#### [Source material]
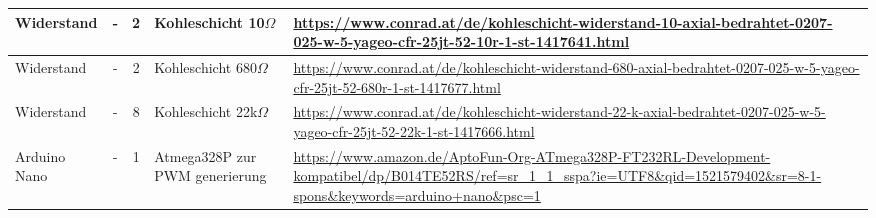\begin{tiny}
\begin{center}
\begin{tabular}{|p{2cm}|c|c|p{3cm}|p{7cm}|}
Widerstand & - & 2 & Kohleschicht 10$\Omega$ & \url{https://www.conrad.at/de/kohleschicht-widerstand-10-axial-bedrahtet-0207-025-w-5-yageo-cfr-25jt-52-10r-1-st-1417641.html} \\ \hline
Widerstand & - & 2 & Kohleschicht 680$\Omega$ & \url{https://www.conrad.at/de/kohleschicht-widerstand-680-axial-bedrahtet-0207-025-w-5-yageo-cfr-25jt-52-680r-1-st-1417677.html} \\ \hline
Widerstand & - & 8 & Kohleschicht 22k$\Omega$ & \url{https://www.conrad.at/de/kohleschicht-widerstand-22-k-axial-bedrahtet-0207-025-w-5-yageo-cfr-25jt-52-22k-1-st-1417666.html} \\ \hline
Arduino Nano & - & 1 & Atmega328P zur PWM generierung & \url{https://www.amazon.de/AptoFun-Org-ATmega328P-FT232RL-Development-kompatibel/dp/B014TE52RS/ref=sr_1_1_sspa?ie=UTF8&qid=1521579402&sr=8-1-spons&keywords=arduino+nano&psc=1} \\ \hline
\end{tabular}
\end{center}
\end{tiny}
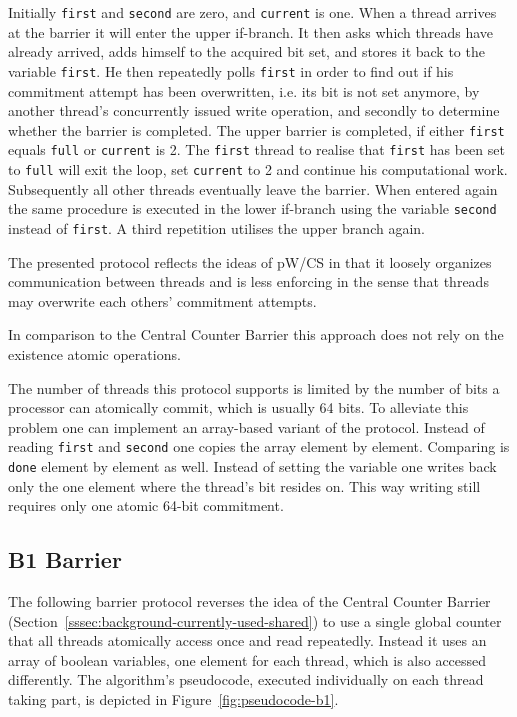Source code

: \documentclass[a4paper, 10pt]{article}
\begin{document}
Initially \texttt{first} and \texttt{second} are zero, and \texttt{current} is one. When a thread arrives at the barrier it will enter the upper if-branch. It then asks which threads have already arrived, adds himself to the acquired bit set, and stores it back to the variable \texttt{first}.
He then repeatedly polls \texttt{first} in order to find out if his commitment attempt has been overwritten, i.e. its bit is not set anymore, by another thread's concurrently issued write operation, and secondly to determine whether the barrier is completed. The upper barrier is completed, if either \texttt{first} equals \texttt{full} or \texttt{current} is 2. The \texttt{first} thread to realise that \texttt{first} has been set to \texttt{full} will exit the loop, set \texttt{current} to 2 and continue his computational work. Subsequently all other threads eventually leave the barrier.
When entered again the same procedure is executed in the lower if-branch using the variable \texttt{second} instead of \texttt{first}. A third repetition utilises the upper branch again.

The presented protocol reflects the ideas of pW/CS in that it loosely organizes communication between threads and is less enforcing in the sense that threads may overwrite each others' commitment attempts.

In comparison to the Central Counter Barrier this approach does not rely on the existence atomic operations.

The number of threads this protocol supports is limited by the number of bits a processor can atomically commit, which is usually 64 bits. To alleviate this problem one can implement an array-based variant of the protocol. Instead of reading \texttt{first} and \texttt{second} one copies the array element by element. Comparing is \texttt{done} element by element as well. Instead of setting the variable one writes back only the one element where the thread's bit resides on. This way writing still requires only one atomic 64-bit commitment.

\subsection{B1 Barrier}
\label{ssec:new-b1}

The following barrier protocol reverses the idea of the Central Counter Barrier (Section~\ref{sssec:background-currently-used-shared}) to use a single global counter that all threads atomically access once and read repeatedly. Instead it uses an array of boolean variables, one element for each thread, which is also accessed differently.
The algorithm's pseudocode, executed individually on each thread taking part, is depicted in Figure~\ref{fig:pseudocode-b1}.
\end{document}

==

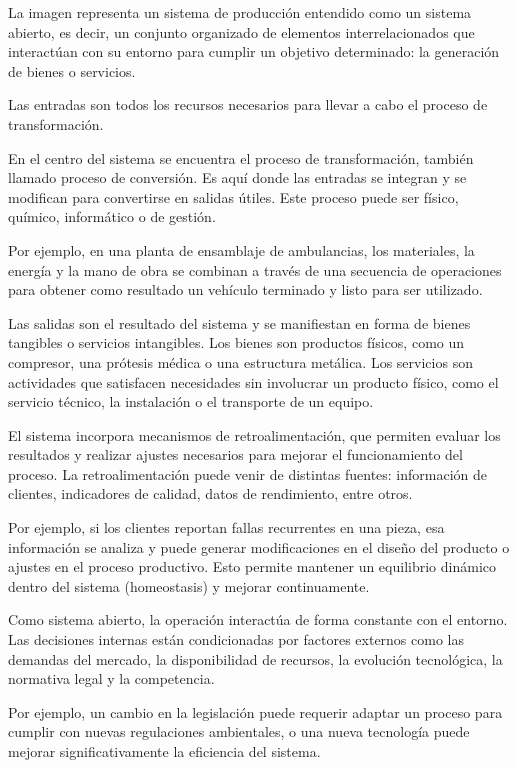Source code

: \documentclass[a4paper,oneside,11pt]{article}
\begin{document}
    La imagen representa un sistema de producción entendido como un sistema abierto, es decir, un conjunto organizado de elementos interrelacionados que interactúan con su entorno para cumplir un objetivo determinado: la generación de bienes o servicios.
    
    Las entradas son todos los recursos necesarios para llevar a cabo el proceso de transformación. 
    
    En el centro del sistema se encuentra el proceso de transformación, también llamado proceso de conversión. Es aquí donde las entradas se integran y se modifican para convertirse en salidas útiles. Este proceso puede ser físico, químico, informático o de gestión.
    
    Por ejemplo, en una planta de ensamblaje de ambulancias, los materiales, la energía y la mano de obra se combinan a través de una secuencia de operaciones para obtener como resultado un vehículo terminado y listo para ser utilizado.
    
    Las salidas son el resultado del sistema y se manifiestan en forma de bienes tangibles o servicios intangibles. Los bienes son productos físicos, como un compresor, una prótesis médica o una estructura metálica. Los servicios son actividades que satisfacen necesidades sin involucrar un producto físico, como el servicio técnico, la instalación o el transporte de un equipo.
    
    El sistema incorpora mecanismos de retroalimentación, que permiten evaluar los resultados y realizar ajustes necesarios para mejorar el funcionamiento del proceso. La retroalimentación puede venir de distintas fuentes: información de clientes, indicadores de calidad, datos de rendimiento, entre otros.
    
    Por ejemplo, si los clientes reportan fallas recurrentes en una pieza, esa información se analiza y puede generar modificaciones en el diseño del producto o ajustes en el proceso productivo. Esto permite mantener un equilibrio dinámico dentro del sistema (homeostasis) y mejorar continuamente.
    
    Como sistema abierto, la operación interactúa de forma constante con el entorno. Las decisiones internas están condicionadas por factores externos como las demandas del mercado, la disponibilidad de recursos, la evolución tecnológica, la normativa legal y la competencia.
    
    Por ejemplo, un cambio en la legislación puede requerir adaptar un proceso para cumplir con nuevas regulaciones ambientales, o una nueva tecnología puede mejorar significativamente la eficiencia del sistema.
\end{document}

#### [Work order]
The word "documentclass" may turn up on some lines of these records; say how many, with no other words.

#### [Output]
2